Leonid
Friedrich Nietzsche on learning languages. What do you think about all this?

The learning of many languages fills the memory with words instead of with facts and thoughts, and this is a vessel which, with every person, can only contain a certain limited amount of contents. Therefore the learning of many languages is injurious, inasmuch as it arouses a belief in possessing dexterity and, as a matter of fact, it lends a kind of delusive importance to social intercourse. It is also indirectly injurious in that it opposes the acquirement of solid knowledge and the intention to win the respect of men in an honest way. Finally, it is the axe which is laid to the root of a delicate sense of language in our mother tongue, which thereby is incurably injured and destroyed. The two nations which produced the greatest stylists, the Greeks and the French, learned no foreign languages. But as human intercourse must always grow more cosmopolitan, and as, for instance, a good merchant in London must now be able to read and write eight languages, the learning of many tongues has certainly become a necessary evil; but which, when finally carried to an extreme, will compel mankind to find a remedy, and in some far off future there will be a new language, used at first as a language of commerce, then as a language of intellectual intercourse generally, then for all, as surely as some time or other there will be aviation. Why else should philology have studied the laws of languages for a whole century, and have estimated the necessary, the valuable, and the successful portion of each separate language?

Jan 7, 2016 11:48 AM
Comments · 3
And to answer your question, yes I agree with Nietzsche partially. Language is an inadequate way to reflect the complex reality - but the only one that we have. Unlike Nietzsche, I find it therefore, important to understand many languages ​​to learn precisely to understand these different values ​​of a culture. I look what common words are there and what words are unique in the language. And I learn not only from books but by people. Again, I agree with Nietzsche, that the pure language learning brings no new insights. Clearly, I need the common and intense conversation and that's personally important to me. What is your opinion on the subject?  
May 20, 2016
When I say the German word "tree", then arises in my mind the image of a big beautiful apple tree. It is the tree I could see as a little girl in front of my home. The result is caused by a nerve impulse (seeing the tree) and the fact that my mother has always said that this "thing" has to be called apple tree. Are you now saying to me, at the word "tree" then this nerve stimulus is ready, but there will be no accurate picture of what you mean by this word. So we have different truths. The more abstract these words the more different may be our ideas about them. In a particular culture area and with the same language universal terms like "freedom", "justice" and "nation" are often understood in a certain way, but they probably receive in a different culture area a different interpretation or valence. 
May 20, 2016

To understand Nietzsche is no "light meal" :)

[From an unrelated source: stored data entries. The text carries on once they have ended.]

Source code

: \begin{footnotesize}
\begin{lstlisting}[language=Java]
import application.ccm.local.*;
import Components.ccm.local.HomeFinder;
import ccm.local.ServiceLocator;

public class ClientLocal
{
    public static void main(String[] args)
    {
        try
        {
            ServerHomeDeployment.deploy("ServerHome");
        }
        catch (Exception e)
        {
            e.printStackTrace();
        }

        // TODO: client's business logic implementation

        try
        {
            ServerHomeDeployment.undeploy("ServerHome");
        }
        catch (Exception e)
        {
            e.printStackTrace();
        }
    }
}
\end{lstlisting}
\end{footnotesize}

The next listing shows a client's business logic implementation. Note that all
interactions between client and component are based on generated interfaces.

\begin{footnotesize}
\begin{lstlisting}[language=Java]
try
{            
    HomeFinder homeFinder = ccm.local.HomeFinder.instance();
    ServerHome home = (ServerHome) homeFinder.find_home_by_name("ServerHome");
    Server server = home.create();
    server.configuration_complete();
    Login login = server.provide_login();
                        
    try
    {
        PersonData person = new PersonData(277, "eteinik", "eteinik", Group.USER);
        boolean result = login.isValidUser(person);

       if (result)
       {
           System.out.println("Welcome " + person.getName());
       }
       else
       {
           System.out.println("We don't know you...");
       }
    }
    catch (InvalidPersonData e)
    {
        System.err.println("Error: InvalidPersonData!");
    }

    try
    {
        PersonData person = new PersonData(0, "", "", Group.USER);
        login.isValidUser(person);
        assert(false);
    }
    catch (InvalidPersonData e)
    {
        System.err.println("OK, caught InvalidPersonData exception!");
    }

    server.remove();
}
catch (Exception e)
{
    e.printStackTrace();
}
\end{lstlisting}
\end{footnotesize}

He thinks of the world as a chaotic , constantly floating, cycle of becoming, suffering and dying. There is no stable world order that we could comprehend and each of our believed observations is just an interpretation. There are no established facts or truths. What we consider as truths are essential fictions for him. People need binding agreements about what has to be "right" and thus to be regarded as "true" in order to be able to live together peacefully. This task is performed by the language for Nietzsche. And he thinks that we are increasingly moving away by the linguistic abstraction from the reality of this signified things. Language is necessary but insufficient to guarantee peace. His view of things is certainly influenced by the revolution of 1848 and the subsequent period.